Toplumcu gerçekçi çizginin ağırlıkta olduğu yıllarda hikâye yazmaya adım atan Haldun Taner ise, ideolojiyi ön plana çıkarmayan ancak toplum gerçeklerinden de uzağa düşmeyen hem toplumcu hem de bireysel yazdığı ironi dozu yoğun olan kısa hikâyeleriyle öne çıkan bir yazar olarak dikkat çeker. İroniyle gerek toplumun gerek bireyin çelişkisini, ikiyüzlülüğünü, umursamazlığını ve değişimini/ dönüşümünü gözler önüne getirmeye çalışır.

(4)

O, bir hikâyecinin toplumsal meselelere yer verirken estetik bir endişe taşıması ve ikisini harmanlaması gerektiğini “hikâyede bu aksaklıkları yansıtmak istiyorsa hikâyenin polifonik dünyasının havasına uyması, bu aksaklıklar da gerçeğin bir yanı olduğuna göre genel gerçeğin içindeki yerinde ve dozunda vermesi gerekir. Sanatsal ve estetik kaygı bu yansıtışı asla zayıflatmaz, genel gerçek havası içinde daha inandırıcı, daha etkili, daha vurucu bile yapar.” (Aktaran Lekesiz, 1998: 375) sözleriyle vurgular.

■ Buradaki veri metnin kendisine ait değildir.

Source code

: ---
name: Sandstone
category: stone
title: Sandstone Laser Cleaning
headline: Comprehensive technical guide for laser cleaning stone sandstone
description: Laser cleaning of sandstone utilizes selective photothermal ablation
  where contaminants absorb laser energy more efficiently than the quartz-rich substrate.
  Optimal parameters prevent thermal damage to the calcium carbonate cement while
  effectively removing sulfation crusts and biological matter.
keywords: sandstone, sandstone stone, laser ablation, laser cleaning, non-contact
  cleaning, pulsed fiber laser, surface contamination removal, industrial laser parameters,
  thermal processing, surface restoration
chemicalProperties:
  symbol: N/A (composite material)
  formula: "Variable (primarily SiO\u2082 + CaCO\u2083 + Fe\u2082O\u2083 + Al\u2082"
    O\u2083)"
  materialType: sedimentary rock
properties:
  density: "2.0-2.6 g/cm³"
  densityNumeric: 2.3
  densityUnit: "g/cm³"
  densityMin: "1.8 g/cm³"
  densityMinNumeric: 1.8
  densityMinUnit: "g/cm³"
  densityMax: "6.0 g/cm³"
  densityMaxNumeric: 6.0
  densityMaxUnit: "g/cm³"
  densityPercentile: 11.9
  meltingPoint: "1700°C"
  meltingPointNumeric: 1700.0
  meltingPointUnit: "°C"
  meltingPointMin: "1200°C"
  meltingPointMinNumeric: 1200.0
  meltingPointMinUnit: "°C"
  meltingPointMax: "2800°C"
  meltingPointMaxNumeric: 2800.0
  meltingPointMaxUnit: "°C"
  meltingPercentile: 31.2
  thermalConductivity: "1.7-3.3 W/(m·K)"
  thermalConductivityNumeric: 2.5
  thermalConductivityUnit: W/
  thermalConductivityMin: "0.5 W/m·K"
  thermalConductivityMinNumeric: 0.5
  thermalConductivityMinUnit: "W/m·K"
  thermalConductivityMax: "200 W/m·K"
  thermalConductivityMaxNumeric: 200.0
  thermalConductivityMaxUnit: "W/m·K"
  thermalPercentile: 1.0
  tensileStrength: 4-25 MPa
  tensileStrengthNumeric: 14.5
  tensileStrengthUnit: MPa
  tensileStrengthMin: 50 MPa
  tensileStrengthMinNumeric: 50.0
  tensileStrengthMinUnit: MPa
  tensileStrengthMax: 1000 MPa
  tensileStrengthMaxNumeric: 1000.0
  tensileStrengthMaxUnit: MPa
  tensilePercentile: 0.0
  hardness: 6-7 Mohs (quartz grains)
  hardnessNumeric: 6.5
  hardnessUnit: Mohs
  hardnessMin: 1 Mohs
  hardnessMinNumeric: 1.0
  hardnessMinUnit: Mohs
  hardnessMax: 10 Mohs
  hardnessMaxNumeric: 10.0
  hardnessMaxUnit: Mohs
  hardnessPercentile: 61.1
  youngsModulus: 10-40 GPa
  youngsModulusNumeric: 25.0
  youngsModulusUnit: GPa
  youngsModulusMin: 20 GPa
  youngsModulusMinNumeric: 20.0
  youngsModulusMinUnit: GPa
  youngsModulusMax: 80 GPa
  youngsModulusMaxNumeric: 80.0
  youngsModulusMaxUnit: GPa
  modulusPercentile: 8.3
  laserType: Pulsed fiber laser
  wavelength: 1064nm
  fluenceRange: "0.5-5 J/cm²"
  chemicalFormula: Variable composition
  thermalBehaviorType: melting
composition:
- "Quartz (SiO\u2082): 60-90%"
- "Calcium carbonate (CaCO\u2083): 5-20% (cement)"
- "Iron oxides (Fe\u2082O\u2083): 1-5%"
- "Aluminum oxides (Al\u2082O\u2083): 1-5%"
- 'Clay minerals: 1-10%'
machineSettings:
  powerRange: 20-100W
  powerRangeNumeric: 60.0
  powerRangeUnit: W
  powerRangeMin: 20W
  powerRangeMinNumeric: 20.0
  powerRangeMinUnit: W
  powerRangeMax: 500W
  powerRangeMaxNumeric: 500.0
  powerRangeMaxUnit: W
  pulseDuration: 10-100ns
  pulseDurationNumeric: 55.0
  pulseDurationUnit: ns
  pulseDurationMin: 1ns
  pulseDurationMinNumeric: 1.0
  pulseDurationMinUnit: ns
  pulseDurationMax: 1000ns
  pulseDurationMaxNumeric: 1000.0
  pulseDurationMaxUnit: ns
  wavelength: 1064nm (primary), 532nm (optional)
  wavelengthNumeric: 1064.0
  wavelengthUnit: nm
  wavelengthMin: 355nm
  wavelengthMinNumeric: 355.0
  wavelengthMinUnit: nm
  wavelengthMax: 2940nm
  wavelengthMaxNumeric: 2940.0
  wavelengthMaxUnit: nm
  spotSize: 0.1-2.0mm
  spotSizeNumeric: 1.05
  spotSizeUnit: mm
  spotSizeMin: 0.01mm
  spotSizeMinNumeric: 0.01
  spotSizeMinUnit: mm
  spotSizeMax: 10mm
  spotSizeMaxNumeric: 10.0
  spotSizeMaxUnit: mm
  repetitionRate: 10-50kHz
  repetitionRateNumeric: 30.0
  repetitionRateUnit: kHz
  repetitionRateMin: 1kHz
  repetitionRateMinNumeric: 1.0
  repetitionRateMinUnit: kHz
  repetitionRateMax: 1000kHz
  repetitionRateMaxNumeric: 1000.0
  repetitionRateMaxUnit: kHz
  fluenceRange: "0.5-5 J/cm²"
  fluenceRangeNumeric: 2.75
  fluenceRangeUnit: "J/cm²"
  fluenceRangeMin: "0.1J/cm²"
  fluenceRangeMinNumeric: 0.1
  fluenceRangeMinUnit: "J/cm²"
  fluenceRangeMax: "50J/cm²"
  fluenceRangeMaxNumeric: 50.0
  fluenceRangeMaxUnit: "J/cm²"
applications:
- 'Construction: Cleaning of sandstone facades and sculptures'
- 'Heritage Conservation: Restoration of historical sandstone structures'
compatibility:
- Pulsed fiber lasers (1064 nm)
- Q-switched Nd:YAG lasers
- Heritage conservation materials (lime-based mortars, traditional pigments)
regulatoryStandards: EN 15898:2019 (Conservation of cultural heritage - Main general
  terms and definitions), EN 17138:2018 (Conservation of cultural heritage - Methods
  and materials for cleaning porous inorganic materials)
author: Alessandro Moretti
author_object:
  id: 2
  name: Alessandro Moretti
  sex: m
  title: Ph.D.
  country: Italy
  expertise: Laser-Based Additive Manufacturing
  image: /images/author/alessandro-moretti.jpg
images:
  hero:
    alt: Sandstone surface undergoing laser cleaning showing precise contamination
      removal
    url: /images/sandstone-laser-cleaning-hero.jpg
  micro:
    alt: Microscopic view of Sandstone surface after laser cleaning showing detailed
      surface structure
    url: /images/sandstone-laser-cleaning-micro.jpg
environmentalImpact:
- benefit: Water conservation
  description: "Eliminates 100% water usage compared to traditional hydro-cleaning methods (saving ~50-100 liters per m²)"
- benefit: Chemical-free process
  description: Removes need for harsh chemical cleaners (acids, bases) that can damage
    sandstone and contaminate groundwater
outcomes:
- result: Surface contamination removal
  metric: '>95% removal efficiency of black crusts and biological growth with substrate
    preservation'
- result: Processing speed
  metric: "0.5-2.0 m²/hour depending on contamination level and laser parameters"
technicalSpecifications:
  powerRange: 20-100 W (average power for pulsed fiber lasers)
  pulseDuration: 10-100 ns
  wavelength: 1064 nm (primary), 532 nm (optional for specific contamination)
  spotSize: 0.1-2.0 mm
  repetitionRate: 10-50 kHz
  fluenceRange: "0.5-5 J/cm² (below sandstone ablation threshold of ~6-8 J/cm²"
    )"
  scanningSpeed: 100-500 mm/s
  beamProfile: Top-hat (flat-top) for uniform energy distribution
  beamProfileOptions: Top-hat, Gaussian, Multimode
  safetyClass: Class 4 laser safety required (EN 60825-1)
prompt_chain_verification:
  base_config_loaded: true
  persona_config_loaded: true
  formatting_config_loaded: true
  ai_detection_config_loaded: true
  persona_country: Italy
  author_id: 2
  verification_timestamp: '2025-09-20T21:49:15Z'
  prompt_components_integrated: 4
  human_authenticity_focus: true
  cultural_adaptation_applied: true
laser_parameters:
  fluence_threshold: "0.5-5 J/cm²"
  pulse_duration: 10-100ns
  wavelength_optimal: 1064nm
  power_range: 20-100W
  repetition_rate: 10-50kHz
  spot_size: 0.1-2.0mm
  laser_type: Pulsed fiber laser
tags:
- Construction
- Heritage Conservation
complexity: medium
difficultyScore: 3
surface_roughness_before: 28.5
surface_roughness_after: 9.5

Onun hikâyelerindeki anlatım metodu yazarı kimi zaman geleneksel tahkiye üslûbu olan meddaha kimi zaman da modern tekniklere yaklaştırır. Necip Tosun, Taner’in iki anlatım tekniğinden faydalandığını ve dönemindeki hikâyelerden farklı bir tarzla yazdığını belirterek onu özgün bir adacık olarak niteler: “Taner, modern hikâyenin geldiği yeri imkânlarını iyi bilmesine karşın geleneksel anlayışa sıkı sıkı bağlıdır. Ne biçimsel anlamda yenilik arayışı içerisinde ne de dilde bir gerilim, şiirsellik peşindedir. Çoğunlukla düz, sade anlatımı yeğler. Öykülerinde nakilci tavır baskındır. Bu anlamda onun öykücülüğünü, bağımsız, özgün bir adacık olarak nitelemek gerekir.” (http://tosunnecip.blogcu.com/haldun-taner-oykuculugu-bir-hayat-projesi-olarak-mutluluk/10366218, 2011) İlk hikâyelerinde klasik anlatım metodunu uygulayan yazar, 1950’lerden sonra yazdığı hikâyelerinde toplumda görülen siyasî, sosyal ve kültürel değişmelere paralel olarak (bir akımın bir hareketin içinde yer almayarak) yeni anlam ve teknikle okuyucu karşısına çıkar. “Artık önemli olan, konu bütünlüğünü, bir olaylar zincirine bağlı olarak vermek değildir. Küçük yaşam parçaları ve izlenimler, psikolojik unsurlar ve Freud’un modern psikolojideki etkisiyle bilinç ve bilinçaltına yönelme, cinselliğin tema olarak işlenmesi, zamanı kurguda esas alma, sembolik anlatım, deneysel hikâye yazma, hikâyede karşılaşmalı metin uygulama, sinemaya ait unsurları hikâye kurgusu içine yerleştirme, modern psikolojinin etkisiyle oluşan bir teknikle zihnin içini aydınlatma, içmonolog ve bilinç akımı gibi yöntemlerle hikâyeler yazmaya başlanılır.” (Yalçın, 1995: 219-220)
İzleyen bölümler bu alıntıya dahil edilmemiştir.